Commentary

Shazam Gets 700k Super Bowl Listens, But What Is The Second Screen's Second Act?

Barely noticed last week was the announcement by Yahoo that it was shuttering the IntoNow app it purchased a couple of years ago. “We’re out like Walter White,” the second-screen app's crew quipped at their site. It was a pretty good app in its day. IntoNow experimented with different styles of social media filtering to keep users from being overwhelmed to distraction. It also polished a system of sharing clips/screen grabs that users could distribute and comment upon in their social feeds. That tech made its way into the new Yahoo Sports app to very good effect.

But enthusiasm for dedicated second-screen TV apps has waned as it became clear that less is more when it comes to parallel media use. Most of these apps demonstrated that people really didn't want to tend their tablet or phone during TV viewing. the Twitter feed ended up being the most used item anyway. At this weekend's Super Bowl Fox didn't even put any effort into its app experience. Users simply got access to the TV broadcast stream. Twitter itself was the clear winner.

But as I noted yesterday, Shazam offered a credible second-screen experience on its audio-tagging app by keeping things functional and uncluttered. If you tagged the show once and kept the app live it simply updated itself with new material as the show progressed. The  auto Shazam feature listened in background for ads and added them right after each aired for quick replaying. The app even allowed you to buy music tracks used in each of the ads. The overarching timeline feature mixed scoring news with ad clips and music links. In all, it was the kind of second-screen experience the user could simply leave on and refer to at will, although it dispensed with actual social media chatter.

But it worked. According to Shazam this morning, the app was used more than 700,000 time Sunday, more than double the usage rate of the 2013 Super Bowl. And true to the app’s heritage, it was music that drove people to it. Half of the activations occurred during Bruno Mars' halftime performance. As well, 15% or 90,000 activations were like mine, coming from people with the app live through much of the game.

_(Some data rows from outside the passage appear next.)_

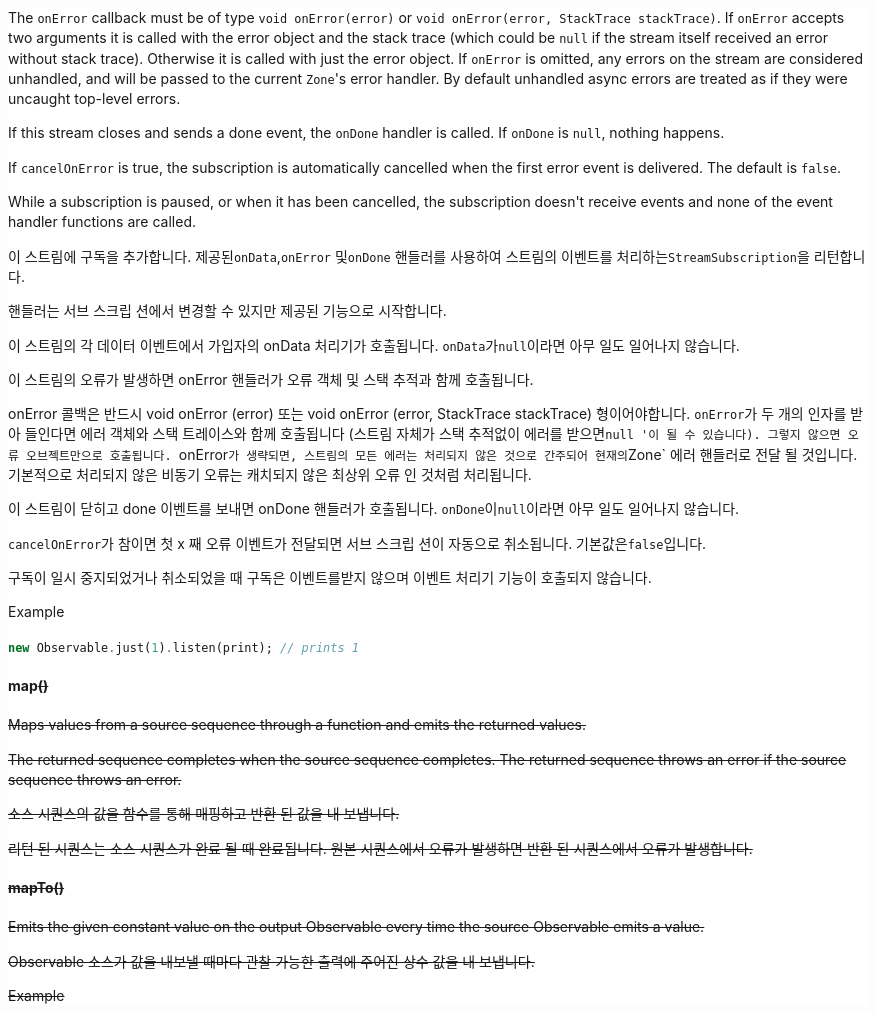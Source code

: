The `onError` callback must be of type `void onError(error)` or `void onError(error, StackTrace stackTrace)`. If `onError` accepts two arguments it is called with the error object and the stack trace (which could be `null` if the stream itself received an error without stack trace). Otherwise it is called with just the error object. If `onError` is omitted, any errors on the stream are considered unhandled, and will be passed to the current `Zone`'s error handler. By default unhandled async errors are treated as if they were uncaught top-level errors.

If this stream closes and sends a done event, the `onDone` handler is called. If `onDone` is `null`, nothing happens.

If `cancelOnError` is true, the subscription is automatically cancelled when the first error event is delivered. The default is `false`.

While a subscription is paused, or when it has been cancelled, the subscription doesn't receive events and none of the event handler functions are called.

이 스트림에 구독을 추가합니다. 제공된`onData`,`onError` 및`onDone` 핸들러를 사용하여 스트림의 이벤트를 처리하는`StreamSubscription`을 리턴합니다.

핸들러는 서브 스크립 션에서 변경할 수 있지만 제공된 기능으로 시작합니다.

이 스트림의 각 데이터 이벤트에서 가입자의 onData 처리기가 호출됩니다. `onData`가`null`이라면 아무 일도 일어나지 않습니다.

이 스트림의 오류가 발생하면 onError 핸들러가 오류 객체 및 스택 추적과 함께 호출됩니다.

onError 콜백은 반드시 void onError (error) 또는 void onError (error, StackTrace stackTrace) 형이어야합니다. `onError`가 두 개의 인자를 받아 들인다면 에러 객체와 스택 트레이스와 함께 호출됩니다 (스트림 자체가 스택 추적없이 에러를 받으면`null '이 될 수 있습니다). 그렇지 않으면 오류 오브젝트만으로 호출됩니다. `onError`가 생략되면, 스트림의 모든 에러는 처리되지 않은 것으로 간주되어 현재의`Zone` 에러 핸들러로 전달 될 것입니다. 기본적으로 처리되지 않은 비동기 오류는 캐치되지 않은 최상위 오류 인 것처럼 처리됩니다.

이 스트림이 닫히고 done 이벤트를 보내면 onDone 핸들러가 호출됩니다. `onDone`이`null`이라면 아무 일도 일어나지 않습니다.

`cancelOnError`가 참이면 첫 x 째 오류 이벤트가 전달되면 서브 스크립 션이 자동으로 취소됩니다. 기본값은`false`입니다.

구독이 일시 중지되었거나 취소되었을 때 구독은 이벤트를받지 않으며 이벤트 처리기 기능이 호출되지 않습니다.

Example

```dart
new Observable.just(1).listen(print); // prints 1
```

#### map<S>()

Maps values from a source sequence through a function and emits the returned values.

The returned sequence completes when the source sequence completes. The returned sequence throws an error if the source sequence throws an error.

소스 시퀀스의 값을 함수를 통해 매핑하고 반환 된 값을 내 보냅니다.

리턴 된 시퀀스는 소스 시퀀스가 완료 될 때 완료됩니다. 원본 시퀀스에서 오류가 발생하면 반환 된 시퀀스에서 오류가 발생합니다.

#### mapTo<S>()

Emits the given constant value on the output Observable every time the source Observable emits a value.

Observable 소스가 값을 내보낼 때마다 관찰 가능한 출력에 주어진 상수 값을 내 보냅니다.

Example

Not surprisingly the two most Shazamed music moments were Bruno Mars songs. But people also activated the app's audio ID functionality to capture the Chevy “Life” ad and Jaguar “Rendezvous” spot. The most Shazamed ads were from Chevy and Jaguar, followed by Bud Light's “Cool Twist” and the U2 Bank of America ad supporting Red.

The jury is still out on what second-screen mobile experiences really will resonate over time with viewers. Clearly, the first wave of dedicated parallel viewing apps was overkill. I imagine some specific experiences like awards shows or reality competition shows still lend themselves to higher levels of interactivity. The experiments go on, and most are attempting to pare down the interactions to very simple and sparing engagements. USA Network, for instance, has been augmenting its “Modern Family” binge reruns with live user voting through a Web site on certain nights. Personally, it feels less engaging to me than it does an obvious attempt to engage, but for reasons that are unclear. Do I really feel part of some community of viewers this way? No, but I am a curmudgeon anyway.

The highly individualized nature of mobile phone use has a tendency to expose just how variegated the media audience is. My guess is that no single or even few second-screen offerings will ever capture wide swatches of people and achieve the kind of ritual use TV itself achieved in the last century. Now that we see ourselves in greater detail engaging with the second screen it may dawn on us that this “mass audience” of TV viewers was never much of a “mass” at all. We were all engaged in the same activity but in a wide range of ways, with many different kinds of attention, interest, perceptions.